With treadmills, you need to be doubly careful. You are going to be exerting both your musculoskeletal structure as well as your heart for sustained periods on the belt. You should be particular with the stretching and a warm up routine before getting on the treadmill. Today, we will talk about 3 basic stretches that you can put incorporate you step on your treadmill.
This is one of the popular Calf stretches and one of my pet ones. It is called the Wall or Gastrocnemus/Gastroc Stretch. Here goes:
1. Stand erect with a straight spine.
2. Place one leg in front of the other.
3. Place your hands flat against the wall at shoulder height.
4. Ease the leg at the back to move further away from the wall. Do not bend your leg at the knee. Press your heels to the floor.
5. Keep your hips to the wall and the rear leg and spine in a straight line.
6. Feel the stretch in the rear extended leg and spine.
7. Hold this position for 30 seconds.
8. Restart for the same leg 10 more times.
9. Repeat the same off the other leg.
Throw in Quadriceps stretch as well after you are done with the calf-stretch.

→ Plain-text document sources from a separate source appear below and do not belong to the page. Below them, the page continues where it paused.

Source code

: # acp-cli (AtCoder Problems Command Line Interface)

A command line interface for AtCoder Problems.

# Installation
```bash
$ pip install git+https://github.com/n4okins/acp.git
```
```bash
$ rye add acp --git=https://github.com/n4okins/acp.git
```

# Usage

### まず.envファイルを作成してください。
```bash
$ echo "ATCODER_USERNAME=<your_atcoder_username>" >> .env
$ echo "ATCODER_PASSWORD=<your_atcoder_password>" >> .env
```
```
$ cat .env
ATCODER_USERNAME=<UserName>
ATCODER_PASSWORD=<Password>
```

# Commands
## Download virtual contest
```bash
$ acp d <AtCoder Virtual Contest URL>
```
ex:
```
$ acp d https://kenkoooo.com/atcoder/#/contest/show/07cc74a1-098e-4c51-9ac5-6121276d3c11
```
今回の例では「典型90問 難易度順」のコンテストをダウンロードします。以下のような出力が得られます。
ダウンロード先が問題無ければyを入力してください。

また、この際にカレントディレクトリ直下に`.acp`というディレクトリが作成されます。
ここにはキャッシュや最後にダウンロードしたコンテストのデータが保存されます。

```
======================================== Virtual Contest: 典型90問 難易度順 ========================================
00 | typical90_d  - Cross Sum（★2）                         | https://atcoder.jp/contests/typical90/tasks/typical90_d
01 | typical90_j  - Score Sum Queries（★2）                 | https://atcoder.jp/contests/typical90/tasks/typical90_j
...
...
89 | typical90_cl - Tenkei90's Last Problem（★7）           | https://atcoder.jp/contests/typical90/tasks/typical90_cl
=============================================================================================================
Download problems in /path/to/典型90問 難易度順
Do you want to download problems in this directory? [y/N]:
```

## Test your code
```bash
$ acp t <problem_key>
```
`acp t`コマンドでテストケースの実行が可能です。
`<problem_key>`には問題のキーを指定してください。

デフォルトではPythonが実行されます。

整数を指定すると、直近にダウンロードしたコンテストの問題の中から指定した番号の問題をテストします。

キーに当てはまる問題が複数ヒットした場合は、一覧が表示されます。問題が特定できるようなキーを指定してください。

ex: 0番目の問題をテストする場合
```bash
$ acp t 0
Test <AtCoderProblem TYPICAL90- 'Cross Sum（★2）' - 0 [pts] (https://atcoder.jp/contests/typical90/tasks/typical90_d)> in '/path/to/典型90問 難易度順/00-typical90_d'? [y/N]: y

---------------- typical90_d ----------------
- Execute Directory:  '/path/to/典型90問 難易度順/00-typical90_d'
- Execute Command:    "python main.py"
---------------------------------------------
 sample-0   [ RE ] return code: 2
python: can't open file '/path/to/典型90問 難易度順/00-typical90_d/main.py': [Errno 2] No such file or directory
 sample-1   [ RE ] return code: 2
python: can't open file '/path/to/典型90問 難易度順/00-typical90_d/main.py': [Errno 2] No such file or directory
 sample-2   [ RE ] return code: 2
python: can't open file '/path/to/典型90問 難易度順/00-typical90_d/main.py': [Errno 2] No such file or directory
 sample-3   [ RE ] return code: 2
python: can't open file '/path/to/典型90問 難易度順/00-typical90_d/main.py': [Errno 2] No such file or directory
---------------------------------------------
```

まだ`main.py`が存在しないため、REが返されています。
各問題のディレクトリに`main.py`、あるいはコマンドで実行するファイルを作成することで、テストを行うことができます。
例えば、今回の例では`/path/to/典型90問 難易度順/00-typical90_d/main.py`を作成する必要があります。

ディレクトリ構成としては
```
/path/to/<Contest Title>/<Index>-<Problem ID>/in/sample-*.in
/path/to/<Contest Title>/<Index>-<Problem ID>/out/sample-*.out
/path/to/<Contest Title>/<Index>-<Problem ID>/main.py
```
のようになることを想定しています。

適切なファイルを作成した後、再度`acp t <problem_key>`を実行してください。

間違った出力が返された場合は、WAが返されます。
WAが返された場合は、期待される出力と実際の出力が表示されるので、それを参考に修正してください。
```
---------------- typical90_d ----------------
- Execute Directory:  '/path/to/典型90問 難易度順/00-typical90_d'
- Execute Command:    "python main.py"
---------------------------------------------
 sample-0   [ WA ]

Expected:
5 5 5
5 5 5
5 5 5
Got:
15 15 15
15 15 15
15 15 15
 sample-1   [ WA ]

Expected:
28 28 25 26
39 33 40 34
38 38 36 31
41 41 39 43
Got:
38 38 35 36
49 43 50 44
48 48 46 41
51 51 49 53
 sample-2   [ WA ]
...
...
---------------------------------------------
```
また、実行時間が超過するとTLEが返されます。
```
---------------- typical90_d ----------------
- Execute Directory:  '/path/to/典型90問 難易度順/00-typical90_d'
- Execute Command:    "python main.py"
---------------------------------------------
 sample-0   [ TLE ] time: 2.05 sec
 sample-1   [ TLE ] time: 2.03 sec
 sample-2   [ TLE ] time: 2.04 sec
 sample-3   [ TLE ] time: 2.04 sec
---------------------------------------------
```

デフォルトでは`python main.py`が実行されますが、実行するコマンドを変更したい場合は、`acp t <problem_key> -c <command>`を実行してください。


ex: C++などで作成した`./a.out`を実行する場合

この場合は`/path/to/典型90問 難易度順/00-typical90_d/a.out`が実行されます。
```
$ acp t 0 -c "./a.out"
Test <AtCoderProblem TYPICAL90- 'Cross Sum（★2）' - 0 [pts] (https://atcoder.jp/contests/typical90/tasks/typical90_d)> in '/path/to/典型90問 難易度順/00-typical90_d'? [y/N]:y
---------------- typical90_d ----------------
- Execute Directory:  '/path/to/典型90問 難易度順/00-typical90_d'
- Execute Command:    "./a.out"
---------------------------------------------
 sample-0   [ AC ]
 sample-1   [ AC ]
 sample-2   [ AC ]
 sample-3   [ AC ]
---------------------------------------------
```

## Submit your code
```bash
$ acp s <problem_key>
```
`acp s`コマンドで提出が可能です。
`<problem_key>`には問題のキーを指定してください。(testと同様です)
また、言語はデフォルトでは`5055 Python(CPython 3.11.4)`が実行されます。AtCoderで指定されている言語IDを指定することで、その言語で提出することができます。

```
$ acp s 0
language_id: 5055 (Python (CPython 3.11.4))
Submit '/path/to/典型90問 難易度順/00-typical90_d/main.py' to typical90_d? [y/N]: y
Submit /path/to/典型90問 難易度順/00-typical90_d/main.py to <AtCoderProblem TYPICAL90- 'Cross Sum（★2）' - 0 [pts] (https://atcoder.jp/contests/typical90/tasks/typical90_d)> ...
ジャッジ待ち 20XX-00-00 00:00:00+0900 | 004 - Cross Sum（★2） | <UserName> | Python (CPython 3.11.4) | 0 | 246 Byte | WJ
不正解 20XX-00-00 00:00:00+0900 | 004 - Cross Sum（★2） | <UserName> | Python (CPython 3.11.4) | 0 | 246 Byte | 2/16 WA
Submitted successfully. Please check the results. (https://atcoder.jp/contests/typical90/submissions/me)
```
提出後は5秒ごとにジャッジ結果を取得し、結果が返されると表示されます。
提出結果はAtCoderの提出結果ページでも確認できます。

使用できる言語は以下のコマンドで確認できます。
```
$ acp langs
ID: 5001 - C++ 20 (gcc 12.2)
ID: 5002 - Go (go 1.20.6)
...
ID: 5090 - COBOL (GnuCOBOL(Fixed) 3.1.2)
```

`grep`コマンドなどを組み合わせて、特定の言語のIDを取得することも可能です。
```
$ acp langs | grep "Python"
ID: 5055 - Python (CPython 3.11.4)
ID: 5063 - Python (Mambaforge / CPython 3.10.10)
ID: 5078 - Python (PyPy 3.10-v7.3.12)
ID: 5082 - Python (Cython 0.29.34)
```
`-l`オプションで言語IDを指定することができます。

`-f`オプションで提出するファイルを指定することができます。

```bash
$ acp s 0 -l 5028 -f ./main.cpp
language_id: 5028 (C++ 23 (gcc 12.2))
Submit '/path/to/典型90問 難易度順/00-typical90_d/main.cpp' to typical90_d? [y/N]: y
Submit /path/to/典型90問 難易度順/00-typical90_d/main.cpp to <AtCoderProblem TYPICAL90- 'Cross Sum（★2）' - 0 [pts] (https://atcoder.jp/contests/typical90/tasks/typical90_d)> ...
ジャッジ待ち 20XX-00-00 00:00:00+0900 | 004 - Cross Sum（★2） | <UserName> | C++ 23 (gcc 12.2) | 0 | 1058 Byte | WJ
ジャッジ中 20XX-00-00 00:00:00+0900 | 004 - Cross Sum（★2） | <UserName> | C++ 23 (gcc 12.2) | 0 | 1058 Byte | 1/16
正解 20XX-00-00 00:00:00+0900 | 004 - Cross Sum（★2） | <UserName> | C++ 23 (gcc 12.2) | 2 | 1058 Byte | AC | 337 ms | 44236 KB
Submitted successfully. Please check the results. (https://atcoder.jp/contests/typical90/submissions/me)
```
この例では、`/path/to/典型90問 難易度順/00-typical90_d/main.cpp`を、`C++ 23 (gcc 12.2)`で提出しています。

Leg curls will do the job beautifully.
For a Hamstring stretch:
1. Lay flat on your back on an even floor.
2. Raise your leg in vertical position such
that your knees are straight, not bend and leg in a perpendicular position to the floor and your body.
3. Grasp the back of the thigh with both your palms and pull it closer to you slowly and only as much as you feel the hamstring stretch.
4. Be cautious – do not overdo this.
5. 16 repetitions off each leg will be perfect to start your treadmill workout.
If you want to do more of these stretches, and are enjoying them thoroughly or as much as the jogging or running that awaits you, you may go on to include your Piriformis and Soleus stretches as well.